▶ **PROBLEM STATEMENT**
Retype each entry exactly as written, and keep the pictures out of the copy.

▶ **GIVEN ENTRIES**
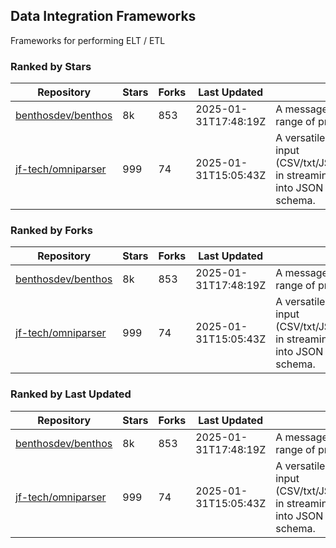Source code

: ## Data Integration Frameworks

Frameworks for performing ELT / ETL

### Ranked by Stars

| Repository | Stars | Forks | Last Updated | Description | 
|------------|-------|-------|--------------|-------------|
| [benthosdev/benthos](https://github.com/benthosdev/benthos) | 8k | 853 | 2025-01-31T17:48:19Z |  A message streaming bridge between a range of protocols. |
| [jf-tech/omniparser](https://github.com/jf-tech/omniparser) | 999 | 74 | 2025-01-31T15:05:43Z |  A versatile ETL library that parses text input (CSV/txt/JSON/XML/EDI/X12/EDIFACT/etc) in streaming fashion and transforms data into JSON output using data-driven schema. |

### Ranked by Forks

| Repository | Stars | Forks | Last Updated | Description | 
|------------|-------|-------|--------------|-------------|
| [benthosdev/benthos](https://github.com/benthosdev/benthos) | 8k | 853 | 2025-01-31T17:48:19Z |  A message streaming bridge between a range of protocols. |
| [jf-tech/omniparser](https://github.com/jf-tech/omniparser) | 999 | 74 | 2025-01-31T15:05:43Z |  A versatile ETL library that parses text input (CSV/txt/JSON/XML/EDI/X12/EDIFACT/etc) in streaming fashion and transforms data into JSON output using data-driven schema. |

### Ranked by Last Updated

| Repository | Stars | Forks | Last Updated | Description | 
|------------|-------|-------|--------------|-------------|
| [benthosdev/benthos](https://github.com/benthosdev/benthos) | 8k | 853 | 2025-01-31T17:48:19Z |  A message streaming bridge between a range of protocols. |
| [jf-tech/omniparser](https://github.com/jf-tech/omniparser) | 999 | 74 | 2025-01-31T15:05:43Z |  A versatile ETL library that parses text input (CSV/txt/JSON/XML/EDI/X12/EDIFACT/etc) in streaming fashion and transforms data into JSON output using data-driven schema. |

▶ **RESPONSE FOR THIS EXERCISE**
Source code

: ## Data Integration Frameworks

Frameworks for performing ELT / ETL

### Ranked by Stars

| Repository | Stars | Forks | Last Updated | Description | 
|------------|-------|-------|--------------|-------------|
| [benthosdev/benthos](https://github.com/benthosdev/benthos) | 8k | 853 | 2025-01-31T17:48:19Z |  A message streaming bridge between a range of protocols. |
| [jf-tech/omniparser](https://github.com/jf-tech/omniparser) | 999 | 74 | 2025-01-31T15:05:43Z |  A versatile ETL library that parses text input (CSV/txt/JSON/XML/EDI/X12/EDIFACT/etc) in streaming fashion and transforms data into JSON output using data-driven schema. |

### Ranked by Forks

| Repository | Stars | Forks | Last Updated | Description | 
|------------|-------|-------|--------------|-------------|
| [benthosdev/benthos](https://github.com/benthosdev/benthos) | 8k | 853 | 2025-01-31T17:48:19Z |  A message streaming bridge between a range of protocols. |
| [jf-tech/omniparser](https://github.com/jf-tech/omniparser) | 999 | 74 | 2025-01-31T15:05:43Z |  A versatile ETL library that parses text input (CSV/txt/JSON/XML/EDI/X12/EDIFACT/etc) in streaming fashion and transforms data into JSON output using data-driven schema. |

### Ranked by Last Updated

| Repository | Stars | Forks | Last Updated | Description | 
|------------|-------|-------|--------------|-------------|
| [benthosdev/benthos](https://github.com/benthosdev/benthos) | 8k | 853 | 2025-01-31T17:48:19Z |  A message streaming bridge between a range of protocols. |
| [jf-tech/omniparser](https://github.com/jf-tech/omniparser) | 999 | 74 | 2025-01-31T15:05:43Z |  A versatile ETL library that parses text input (CSV/txt/JSON/XML/EDI/X12/EDIFACT/etc) in streaming fashion and transforms data into JSON output using data-driven schema. |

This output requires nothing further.